The first experiments on rats in a maze, conducted by Tolman, Ritchie, and Kalish (1946), showed that rats can form mental maps of spatial locations with a good comprehension of them. But these experiments, led again later by other researchers (for example by Eichenbaum, Stewart, & Morris, 1990 and by Singer et al. 2006) have not concluded with such clear results. Some authors tried to bring to light the way rats can take shortcuts. The results have demonstrated that in most cases, rats fail to use a shortcut when reaching for food unless they receive a preexposure to this shortcut route. In that case, rats use that route significantly faster and more often than those who were not preexposed. Moreover, they have difficulties making a spatial inference such as taking a novel shortcut route.
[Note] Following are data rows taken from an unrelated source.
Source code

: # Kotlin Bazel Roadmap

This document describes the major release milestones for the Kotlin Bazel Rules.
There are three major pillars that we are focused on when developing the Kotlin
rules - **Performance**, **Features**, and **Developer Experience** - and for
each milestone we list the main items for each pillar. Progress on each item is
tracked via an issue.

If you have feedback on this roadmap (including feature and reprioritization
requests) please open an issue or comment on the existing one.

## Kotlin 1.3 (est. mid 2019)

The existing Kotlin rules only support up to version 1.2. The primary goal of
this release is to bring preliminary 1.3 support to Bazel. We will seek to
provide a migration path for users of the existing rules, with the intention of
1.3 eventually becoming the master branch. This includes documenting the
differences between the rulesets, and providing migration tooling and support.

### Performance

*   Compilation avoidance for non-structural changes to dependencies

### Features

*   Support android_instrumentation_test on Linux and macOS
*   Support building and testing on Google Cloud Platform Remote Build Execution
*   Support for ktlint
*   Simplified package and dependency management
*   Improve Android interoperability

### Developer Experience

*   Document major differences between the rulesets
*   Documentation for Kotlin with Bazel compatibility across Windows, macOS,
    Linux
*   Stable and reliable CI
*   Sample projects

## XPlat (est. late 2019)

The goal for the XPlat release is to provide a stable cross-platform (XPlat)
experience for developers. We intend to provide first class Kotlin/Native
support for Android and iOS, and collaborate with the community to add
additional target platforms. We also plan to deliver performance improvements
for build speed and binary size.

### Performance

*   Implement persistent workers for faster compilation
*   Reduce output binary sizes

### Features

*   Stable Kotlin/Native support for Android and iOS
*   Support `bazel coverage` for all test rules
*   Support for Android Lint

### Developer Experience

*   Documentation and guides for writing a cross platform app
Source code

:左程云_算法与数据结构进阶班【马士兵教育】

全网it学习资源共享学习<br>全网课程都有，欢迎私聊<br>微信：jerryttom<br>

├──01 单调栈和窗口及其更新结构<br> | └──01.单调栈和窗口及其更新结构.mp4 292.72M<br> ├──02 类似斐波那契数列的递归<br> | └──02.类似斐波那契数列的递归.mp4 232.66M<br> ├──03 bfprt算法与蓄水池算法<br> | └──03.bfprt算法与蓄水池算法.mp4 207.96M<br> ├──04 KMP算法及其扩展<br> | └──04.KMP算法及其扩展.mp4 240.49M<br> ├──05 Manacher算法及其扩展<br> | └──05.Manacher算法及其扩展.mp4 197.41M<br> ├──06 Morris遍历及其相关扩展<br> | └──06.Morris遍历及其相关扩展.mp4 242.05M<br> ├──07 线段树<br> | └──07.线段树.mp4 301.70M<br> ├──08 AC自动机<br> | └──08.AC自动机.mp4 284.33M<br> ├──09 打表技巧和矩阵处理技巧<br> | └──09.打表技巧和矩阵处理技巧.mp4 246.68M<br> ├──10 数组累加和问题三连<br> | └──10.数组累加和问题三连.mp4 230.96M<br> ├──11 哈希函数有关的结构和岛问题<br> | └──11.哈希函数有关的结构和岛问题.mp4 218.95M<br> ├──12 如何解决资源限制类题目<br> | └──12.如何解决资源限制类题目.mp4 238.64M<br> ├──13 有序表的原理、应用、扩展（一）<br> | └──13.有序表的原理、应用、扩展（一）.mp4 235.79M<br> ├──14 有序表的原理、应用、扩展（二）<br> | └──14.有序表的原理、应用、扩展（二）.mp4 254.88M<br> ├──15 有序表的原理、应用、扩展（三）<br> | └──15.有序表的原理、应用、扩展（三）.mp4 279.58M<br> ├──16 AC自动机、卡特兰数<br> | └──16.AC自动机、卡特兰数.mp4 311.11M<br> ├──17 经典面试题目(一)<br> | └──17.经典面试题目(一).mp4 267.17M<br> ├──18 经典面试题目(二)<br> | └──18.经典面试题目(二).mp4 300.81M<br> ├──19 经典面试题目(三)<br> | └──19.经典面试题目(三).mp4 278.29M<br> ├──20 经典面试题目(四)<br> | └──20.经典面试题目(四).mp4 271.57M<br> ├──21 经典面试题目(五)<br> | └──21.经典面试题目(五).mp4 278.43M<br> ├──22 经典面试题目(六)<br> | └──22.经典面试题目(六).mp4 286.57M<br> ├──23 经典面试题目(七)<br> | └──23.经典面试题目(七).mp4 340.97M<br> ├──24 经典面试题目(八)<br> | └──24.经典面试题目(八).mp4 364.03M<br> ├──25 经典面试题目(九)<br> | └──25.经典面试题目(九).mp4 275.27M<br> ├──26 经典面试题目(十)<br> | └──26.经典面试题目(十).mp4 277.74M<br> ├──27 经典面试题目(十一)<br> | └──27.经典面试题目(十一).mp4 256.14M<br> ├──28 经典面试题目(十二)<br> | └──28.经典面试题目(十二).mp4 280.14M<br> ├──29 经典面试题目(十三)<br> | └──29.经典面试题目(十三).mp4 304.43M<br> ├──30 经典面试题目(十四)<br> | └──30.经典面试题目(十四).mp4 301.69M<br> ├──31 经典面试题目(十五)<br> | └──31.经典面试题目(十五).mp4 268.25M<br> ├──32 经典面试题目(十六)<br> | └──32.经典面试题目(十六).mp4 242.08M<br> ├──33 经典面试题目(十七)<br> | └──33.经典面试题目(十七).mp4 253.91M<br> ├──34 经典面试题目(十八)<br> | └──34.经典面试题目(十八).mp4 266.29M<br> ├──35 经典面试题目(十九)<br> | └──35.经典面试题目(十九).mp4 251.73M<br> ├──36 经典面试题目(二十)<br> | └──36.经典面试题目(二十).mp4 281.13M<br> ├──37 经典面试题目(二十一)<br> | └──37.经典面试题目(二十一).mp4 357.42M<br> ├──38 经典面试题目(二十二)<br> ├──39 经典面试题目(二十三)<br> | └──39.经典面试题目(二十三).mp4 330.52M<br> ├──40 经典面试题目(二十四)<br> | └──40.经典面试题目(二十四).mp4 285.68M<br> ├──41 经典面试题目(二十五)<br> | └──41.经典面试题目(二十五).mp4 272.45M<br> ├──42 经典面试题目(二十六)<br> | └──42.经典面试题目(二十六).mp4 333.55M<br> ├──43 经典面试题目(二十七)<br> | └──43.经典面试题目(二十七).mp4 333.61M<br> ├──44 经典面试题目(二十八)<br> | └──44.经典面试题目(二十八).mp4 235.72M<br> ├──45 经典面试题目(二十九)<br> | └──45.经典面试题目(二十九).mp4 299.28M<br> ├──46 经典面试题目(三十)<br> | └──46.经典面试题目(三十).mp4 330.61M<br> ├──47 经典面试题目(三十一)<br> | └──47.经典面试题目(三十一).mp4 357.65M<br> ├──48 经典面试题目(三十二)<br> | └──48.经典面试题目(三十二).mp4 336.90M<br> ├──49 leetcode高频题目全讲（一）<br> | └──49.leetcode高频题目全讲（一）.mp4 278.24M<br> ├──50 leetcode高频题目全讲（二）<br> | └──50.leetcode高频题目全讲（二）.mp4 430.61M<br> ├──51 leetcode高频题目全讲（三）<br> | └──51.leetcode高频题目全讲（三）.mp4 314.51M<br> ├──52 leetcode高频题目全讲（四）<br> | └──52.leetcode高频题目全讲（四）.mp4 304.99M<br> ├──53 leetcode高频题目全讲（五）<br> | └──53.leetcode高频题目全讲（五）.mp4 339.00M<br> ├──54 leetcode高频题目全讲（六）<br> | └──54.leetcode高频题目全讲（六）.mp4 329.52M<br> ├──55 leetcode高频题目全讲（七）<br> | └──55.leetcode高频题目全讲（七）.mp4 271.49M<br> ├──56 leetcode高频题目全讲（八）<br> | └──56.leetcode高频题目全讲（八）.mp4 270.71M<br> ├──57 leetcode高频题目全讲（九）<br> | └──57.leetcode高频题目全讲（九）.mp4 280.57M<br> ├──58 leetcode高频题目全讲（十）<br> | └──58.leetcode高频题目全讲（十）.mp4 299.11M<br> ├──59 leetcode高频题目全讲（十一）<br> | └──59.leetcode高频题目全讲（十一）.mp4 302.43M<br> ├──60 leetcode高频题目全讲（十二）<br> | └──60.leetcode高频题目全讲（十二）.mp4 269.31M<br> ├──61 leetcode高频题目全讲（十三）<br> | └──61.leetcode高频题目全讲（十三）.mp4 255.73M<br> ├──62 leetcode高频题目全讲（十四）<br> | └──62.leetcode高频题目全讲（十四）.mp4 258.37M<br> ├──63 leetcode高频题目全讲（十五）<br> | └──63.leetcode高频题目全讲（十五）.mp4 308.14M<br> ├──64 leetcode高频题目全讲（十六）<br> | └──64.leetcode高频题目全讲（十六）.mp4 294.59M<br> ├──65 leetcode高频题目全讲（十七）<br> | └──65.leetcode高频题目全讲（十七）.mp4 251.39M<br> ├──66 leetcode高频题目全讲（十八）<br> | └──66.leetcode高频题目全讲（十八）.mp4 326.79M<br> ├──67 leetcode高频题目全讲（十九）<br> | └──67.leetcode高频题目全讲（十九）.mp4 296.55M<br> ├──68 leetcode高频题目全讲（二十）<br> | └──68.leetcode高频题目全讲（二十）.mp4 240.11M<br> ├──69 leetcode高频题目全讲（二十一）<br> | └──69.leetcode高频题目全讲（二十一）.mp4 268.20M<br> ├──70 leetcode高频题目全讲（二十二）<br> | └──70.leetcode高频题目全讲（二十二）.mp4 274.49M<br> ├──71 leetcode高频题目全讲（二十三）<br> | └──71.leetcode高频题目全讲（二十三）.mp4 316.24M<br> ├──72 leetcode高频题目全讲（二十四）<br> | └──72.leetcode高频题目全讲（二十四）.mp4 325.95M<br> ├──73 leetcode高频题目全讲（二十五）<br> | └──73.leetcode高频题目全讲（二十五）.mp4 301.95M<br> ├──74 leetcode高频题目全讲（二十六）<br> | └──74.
In 1987, Chapuis and Varlet led an experiment on dogs to determine if they were able to infer shortcuts. The conclusion confirmed their hypothesis. Indeed, the results demonstrated that the dogs were able to go from starting point to point A with food and then go directly to point B without returning to the starting point. But for Andrew T.D. Bennett (1996) it can simply mean that the dogs have seen some landmarks near point B such as trees or buildings and headed towards them because they associated them with the food. Later, in 1998, Cheng and Spetch did an experiment on gerbils. When looking for the hidden food (goal), gerbils were using the relationship between the goal and one landmark at a time. Instead of deducing that the food was equidistant from two landmarks, gerbils were searching it by its position from two independent landmarks. This means that even though animals use landmarks to locate positions, they do it in a certain way.

Another experiment, including pigeons this time, showed that they also use landmarks to locate positions. The task was for the pigeons to find hidden food in an arena. A part of the testing was to make sure that they were not using their smell to locate food. These results show and confirm other evidence of links present in those animals between one or multiple landmark(s) and hidden food (Cheng and Spetch, 1998, 2001; Spetch and Mondloch, 1993; Spetch et al., 1996, 1997).
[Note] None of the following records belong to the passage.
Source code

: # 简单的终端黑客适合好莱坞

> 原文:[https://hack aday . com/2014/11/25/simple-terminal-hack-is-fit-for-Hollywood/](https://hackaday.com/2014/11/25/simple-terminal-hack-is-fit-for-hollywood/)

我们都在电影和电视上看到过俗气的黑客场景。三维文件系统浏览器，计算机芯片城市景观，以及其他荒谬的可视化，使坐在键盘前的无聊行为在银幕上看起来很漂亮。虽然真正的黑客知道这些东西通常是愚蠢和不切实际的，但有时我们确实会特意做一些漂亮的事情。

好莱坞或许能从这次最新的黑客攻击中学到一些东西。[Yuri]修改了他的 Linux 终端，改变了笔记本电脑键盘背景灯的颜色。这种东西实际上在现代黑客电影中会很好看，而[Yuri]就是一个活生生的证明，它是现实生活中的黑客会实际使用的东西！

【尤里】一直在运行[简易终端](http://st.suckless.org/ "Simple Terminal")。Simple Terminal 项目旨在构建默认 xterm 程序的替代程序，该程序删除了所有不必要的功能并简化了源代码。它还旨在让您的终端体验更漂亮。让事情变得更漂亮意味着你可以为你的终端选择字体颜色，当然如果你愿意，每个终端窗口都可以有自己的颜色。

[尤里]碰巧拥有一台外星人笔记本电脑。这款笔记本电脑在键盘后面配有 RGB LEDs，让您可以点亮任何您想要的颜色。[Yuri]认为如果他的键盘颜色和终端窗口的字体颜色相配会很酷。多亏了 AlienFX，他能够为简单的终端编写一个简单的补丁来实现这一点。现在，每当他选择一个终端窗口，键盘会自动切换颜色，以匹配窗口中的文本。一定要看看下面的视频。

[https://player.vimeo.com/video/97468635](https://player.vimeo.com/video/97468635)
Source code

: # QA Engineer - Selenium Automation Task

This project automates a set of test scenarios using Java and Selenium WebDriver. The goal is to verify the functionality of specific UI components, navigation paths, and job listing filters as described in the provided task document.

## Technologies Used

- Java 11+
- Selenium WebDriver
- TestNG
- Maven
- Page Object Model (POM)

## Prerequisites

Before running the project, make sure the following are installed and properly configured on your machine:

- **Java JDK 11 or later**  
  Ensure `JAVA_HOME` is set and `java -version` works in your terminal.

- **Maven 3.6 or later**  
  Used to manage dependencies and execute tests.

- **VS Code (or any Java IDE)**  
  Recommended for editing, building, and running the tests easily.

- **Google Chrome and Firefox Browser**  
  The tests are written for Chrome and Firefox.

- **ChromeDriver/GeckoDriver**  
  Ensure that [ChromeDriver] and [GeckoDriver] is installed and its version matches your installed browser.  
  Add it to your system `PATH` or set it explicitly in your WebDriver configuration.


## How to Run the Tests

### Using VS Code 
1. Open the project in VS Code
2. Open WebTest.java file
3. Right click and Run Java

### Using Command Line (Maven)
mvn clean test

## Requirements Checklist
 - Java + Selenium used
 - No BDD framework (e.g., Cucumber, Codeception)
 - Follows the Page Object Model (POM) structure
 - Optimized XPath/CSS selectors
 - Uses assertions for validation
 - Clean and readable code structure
There is increasing evidence that fish form navigational cognitive maps. In one such neurological study, wireless neural recording systems measured the neural activity of goldfish and found evidence they form complex cognitive maps of their surroundings.

== Criticism ==
In a review, Andrew T.D. Bennett noted two principal definitions for the "cognitive map" term. The first one, according to Tolman, O'Keefe, and Nadel, implies the capacity to create novel short-cutting thanks to vigorous memorization of the landmarks. The second one, according to Gallistel, considers a cognitive map as "any representation of space held by an animal". This lack of a proper definition is also shared by Thinus-Blanc (1996) who stated that the definition is not clear enough. Therefore, this makes further experiments difficult to conclude.
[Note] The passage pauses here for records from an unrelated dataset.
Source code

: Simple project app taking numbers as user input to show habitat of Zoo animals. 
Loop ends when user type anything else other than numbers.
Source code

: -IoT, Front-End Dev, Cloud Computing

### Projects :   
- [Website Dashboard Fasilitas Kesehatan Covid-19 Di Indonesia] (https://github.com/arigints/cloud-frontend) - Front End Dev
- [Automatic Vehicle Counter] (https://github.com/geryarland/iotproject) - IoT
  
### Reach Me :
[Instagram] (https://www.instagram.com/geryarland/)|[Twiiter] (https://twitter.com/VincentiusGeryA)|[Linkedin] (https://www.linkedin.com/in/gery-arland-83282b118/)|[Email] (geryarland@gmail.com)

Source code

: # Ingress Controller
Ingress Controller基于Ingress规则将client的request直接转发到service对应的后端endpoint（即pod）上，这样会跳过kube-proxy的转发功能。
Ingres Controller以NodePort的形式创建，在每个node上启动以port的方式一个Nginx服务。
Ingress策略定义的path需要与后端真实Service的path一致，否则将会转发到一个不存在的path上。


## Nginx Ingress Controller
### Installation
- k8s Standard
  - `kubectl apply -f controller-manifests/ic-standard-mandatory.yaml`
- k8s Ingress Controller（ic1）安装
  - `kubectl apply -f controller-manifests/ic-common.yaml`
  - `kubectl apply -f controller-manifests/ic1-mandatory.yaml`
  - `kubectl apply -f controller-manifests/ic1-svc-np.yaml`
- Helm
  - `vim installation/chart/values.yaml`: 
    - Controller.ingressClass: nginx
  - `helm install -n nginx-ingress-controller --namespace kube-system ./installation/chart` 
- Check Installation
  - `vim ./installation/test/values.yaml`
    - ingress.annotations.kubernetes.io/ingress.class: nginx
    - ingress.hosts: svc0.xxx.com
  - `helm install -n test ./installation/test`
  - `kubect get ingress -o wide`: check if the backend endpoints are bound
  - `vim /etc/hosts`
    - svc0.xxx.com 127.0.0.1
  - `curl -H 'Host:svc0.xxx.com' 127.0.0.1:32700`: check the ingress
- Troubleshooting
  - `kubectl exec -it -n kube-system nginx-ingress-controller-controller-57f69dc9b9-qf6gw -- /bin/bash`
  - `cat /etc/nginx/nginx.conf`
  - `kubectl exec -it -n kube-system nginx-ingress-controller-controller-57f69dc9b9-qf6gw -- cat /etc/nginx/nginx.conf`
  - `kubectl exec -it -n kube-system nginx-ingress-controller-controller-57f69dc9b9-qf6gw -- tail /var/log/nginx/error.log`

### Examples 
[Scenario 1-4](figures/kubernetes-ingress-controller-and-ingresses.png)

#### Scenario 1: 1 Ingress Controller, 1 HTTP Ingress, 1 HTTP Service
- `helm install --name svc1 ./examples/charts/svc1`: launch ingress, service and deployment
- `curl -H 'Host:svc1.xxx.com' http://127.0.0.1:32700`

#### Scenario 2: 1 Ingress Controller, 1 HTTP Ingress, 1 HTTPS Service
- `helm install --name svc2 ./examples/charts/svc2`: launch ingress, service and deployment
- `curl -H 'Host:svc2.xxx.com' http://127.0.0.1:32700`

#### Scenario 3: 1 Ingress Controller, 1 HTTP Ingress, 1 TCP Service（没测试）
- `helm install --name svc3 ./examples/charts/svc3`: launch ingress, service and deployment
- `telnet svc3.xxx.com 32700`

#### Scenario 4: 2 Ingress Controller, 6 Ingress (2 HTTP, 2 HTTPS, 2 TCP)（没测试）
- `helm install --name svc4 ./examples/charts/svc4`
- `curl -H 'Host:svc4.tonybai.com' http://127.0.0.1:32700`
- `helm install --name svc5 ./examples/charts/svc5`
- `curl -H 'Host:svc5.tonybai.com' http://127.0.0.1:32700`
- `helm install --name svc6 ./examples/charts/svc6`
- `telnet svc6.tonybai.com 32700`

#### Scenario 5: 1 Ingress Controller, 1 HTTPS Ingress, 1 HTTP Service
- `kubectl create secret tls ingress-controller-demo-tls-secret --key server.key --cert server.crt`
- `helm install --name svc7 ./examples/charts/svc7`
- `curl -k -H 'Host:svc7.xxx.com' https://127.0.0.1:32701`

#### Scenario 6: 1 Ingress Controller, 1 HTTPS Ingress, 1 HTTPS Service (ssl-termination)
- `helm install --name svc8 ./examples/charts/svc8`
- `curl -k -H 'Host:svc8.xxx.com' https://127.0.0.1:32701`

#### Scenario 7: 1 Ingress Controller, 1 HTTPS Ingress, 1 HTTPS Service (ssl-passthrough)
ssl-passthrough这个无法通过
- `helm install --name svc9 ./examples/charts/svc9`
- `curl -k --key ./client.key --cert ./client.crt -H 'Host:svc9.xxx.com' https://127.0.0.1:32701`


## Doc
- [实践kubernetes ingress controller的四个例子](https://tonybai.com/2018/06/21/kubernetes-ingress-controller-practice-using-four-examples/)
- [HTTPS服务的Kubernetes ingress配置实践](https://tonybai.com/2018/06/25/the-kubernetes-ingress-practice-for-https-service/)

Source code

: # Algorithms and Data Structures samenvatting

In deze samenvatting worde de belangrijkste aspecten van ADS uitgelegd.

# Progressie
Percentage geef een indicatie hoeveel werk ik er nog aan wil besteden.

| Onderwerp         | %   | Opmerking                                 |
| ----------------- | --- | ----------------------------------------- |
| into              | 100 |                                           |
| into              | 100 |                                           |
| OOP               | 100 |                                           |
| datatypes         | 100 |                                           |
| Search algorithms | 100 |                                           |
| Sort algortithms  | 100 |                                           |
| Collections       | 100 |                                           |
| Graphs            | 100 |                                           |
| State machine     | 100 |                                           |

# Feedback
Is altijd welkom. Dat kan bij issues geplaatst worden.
However, Bennett argued that there is no clear evidence for cognitive maps in non-human animals (i.e. cognitive map according to Tolman's definition). This argument is based on analyses of studies where it has been found that simpler explanations can account for experimental results. Bennett highlights three simpler alternatives that cannot be ruled out in tests of cognitive maps in non-human animals "These alternatives are (1) that the apparently novel short-cut is not truly novel; (2) that path integration is being used; and (3) that familiar landmarks are being recognised from a new angle, followed by movement towards them." This point of view is also shared by Grieves and Dudchenko (2013) that showed with their experiment on rats (briefly presented above) that these animals are not capable of making spatial inferences using cognitive maps.

== Heuristics ==

Heuristics were found to be used in the manipulation and creation of cognitive maps. These internal representations are used by our memory as a guide in our external environment. It was found that when questioned about maps imaging, distancing, etc., people commonly made distortions to images. These distortions took shape in the regularisation of images (i.e., images are represented as more like pure abstract geometric images, though they are irregular in shape).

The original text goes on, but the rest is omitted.